Artigo, Renato Sant'Anna - O STF e a quebra da ordem constitucional

         "Eu, e só eu, determino os direitos de vassalagem, entendeu? Você esquece que posso castigá-lo quando e quanto quiser?", dizia Llorenç de Bellera, um senhor feudal, personagem de Ildefonso Falcones no romance "A catedral do mar", que virou série na Netflix.
          Mas a prepotência do personagem está em conformidade com a lei de seu tempo. Aliás, suas palavras foram pronunciadas depois de, com amparo da lei, ter desvirginado a noiva de um pobre camponês. Sim, no medievo, a lei legitimava o senhor feudal como potestade apta a acusar, julgar e castigar os "servos" do feudo, inclusive com a pena de morte.
          Ambientada no século XIV, a obra de Falcones permite ao leitor um claro vislumbre do sistema feudal e da lei que regia a sociedade à época, ensejando-lhe reconhecer e valorizar esta inestimável conquista do processo civilizatório do ocidente: o "direito acusatório".
          No "direito inquisitório", uma única instituição (é o caso do senhor feudal), uma só cabeça concentra todos os papéis: de produzir provas, de acusar, de julgar e de executar a pena - o que torna inviável a defesa do acusado.
          Mas a humanidade é a mesma. Foram as instituições que mudaram desde a idade média até hoje. Em boa parte do planeta, como concretização de uma visão moderna de democracia, vigora o "direito acusatório", em que, num processo criminal, são dados a órgãos diferentes os papéis de "investigar e produzir provas", "acusar", "defender" e "julgar".
          Note-se que, sem essa separação de papéis, vira letra morta o que há na Constituição brasileira (art. 5º, LV), em que se prevê, para todo e qualquer acusado, direito ao "contraditório e ampla defesa, com os meios e recursos a ela inerentes".
          Todo cidadão deveria não só conhecer, mas sempre ter presente a diferença entre "direito inquisitório" e "direito acusatório". Mas, se a maioria dos bacharéis em Direito desleixa esse conhecimento, tão caro à ordem democrática, será que se pode esperar mais dos outros?
          O desleixo da maioria - ora por ignorância, ora por egoísmo - cria ambiente favorável no país para que ministros do STF (Supremo Tribunal Federal) tenham rompantes de senhor feudal.
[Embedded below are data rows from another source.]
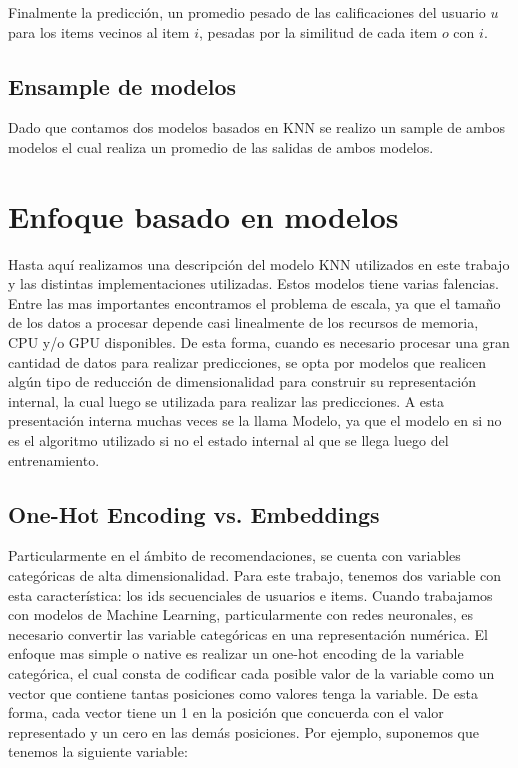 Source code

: \documentclass[11pt,a4paper,twoside]{thesis}
\begin{document}
Finalmente la predicción, un promedio pesado de las calificaciones del usuario $u$ para los items vecinos al item $i$, pesadas por la similitud de cada item $o$ con $i$.

\subsection{Ensample de modelos}

Dado que contamos dos modelos basados en KNN se realizo un sample de ambos modelos el cual realiza un promedio de las salidas de ambos modelos.

\section{Enfoque basado en modelos}

Hasta aquí realizamos una descripción del modelo KNN utilizados en este trabajo y las distintas implementaciones utilizadas. Estos modelos tiene varias falencias. Entre las mas importantes encontramos el problema de escala, ya que el tamaño de los datos a procesar depende casi linealmente de los recursos de memoria, CPU y/o GPU disponibles. De esta forma, cuando es necesario procesar una gran cantidad de datos para realizar predicciones, se opta por modelos que realicen algún tipo de reducción de dimensionalidad para construir su representación internal, la cual luego se utilizada para realizar las predicciones. A esta presentación interna muchas veces se la llama Modelo, ya que el modelo en si no es el algoritmo utilizado si no el estado internal al que se llega luego del entrenamiento. 

\subsection{One-Hot Encoding vs. Embeddings}

Particularmente en el ámbito de recomendaciones, se cuenta con variables categóricas de alta dimensionalidad. Para este trabajo, tenemos dos variable con esta característica: los ids secuenciales de usuarios e items. Cuando trabajamos con modelos de Machine Learning, particularmente con redes neuronales, es necesario convertir las variable categóricas en una representación numérica. El enfoque mas simple o native es realizar un one-hot encoding de la variable categórica, el cual consta de codificar cada posible valor de la variable como un vector que contiene tantas posiciones como valores tenga la variable. De esta forma, cada vector tiene un 1 en la posición que concuerda con el valor representado y un cero en las demás posiciones. Por ejemplo, suponemos que tenemos la siguiente variable:
\end{document}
É como se conduz Alexandre de Moraes no inquérito das fake news em desbragada ilegalidade.
          Em flagrante agressão à Constituição, com a conivência de outros nove ministros, Moraes age, a um só tempo, como delegado de polícia, Ministério Público e juiz, comportamento que levou a ex-procuradora-geral da República, Raquel Dodge, a comparar o STF a um tribunal de exceção, característico de regimes totalitários.
          Ou seja, o STF, em vez de zelar pela Constituição (sua tarefa precípua), está transformando-a num livrinho inútil: o que cada um pode dizer ou fazer, o direito, a lei, o rumo do país é ditado por senhores feudais togados. Haverá, neste momento, algo mais grave acontecendo no Brasil?
          A Associação Nacional dos Membros do Ministério Público e a Associação Nacional dos Procuradores da República tiraram nota contra Alexandre de Moraes, que riscou o inciso I do art. 129 da Constituição e afirmou que todos os tribunais podem abrir investigações criminais. É falso!
          O ministro do STF, Marco Aurélio Mello, foi voz isolada: "Inquérito das Fake News fere a Constituição. O Supremo não é absoluto", disse. E criticou Dias Toffoli, presidente do STF, pela instauração sigilosa do procedimento, sem conhecimento do colegiado, "em afronta à constituição e ao sistema acusatório". E refutou a designação de Alexandre de Moraes, para ele "escolhido a dedo e desrespeitando o sistema de distribuição automático, regra do Supremo."
          E ainda tem outro pormenor: Alexandre de Moraes está investigando também pessoas cujo foro não é o STF, atropelando o princípio do juiz natural, o que configura abuso de poder e gera insegurança jurídica.
          E, para completar, há o covarde silêncio (ou calculada omissão?) dos presidentes do Senado e da Câmara, Davi Alcolumbre e Rodrigo Maia, chancelando a quebra da ordem constitucional e a supressão do sistema acusatório, não ligando para a advertência de Rui Barbosa: "A pior ditadura é a do Poder Judiciário. Contra ela, não há a quem recorrer."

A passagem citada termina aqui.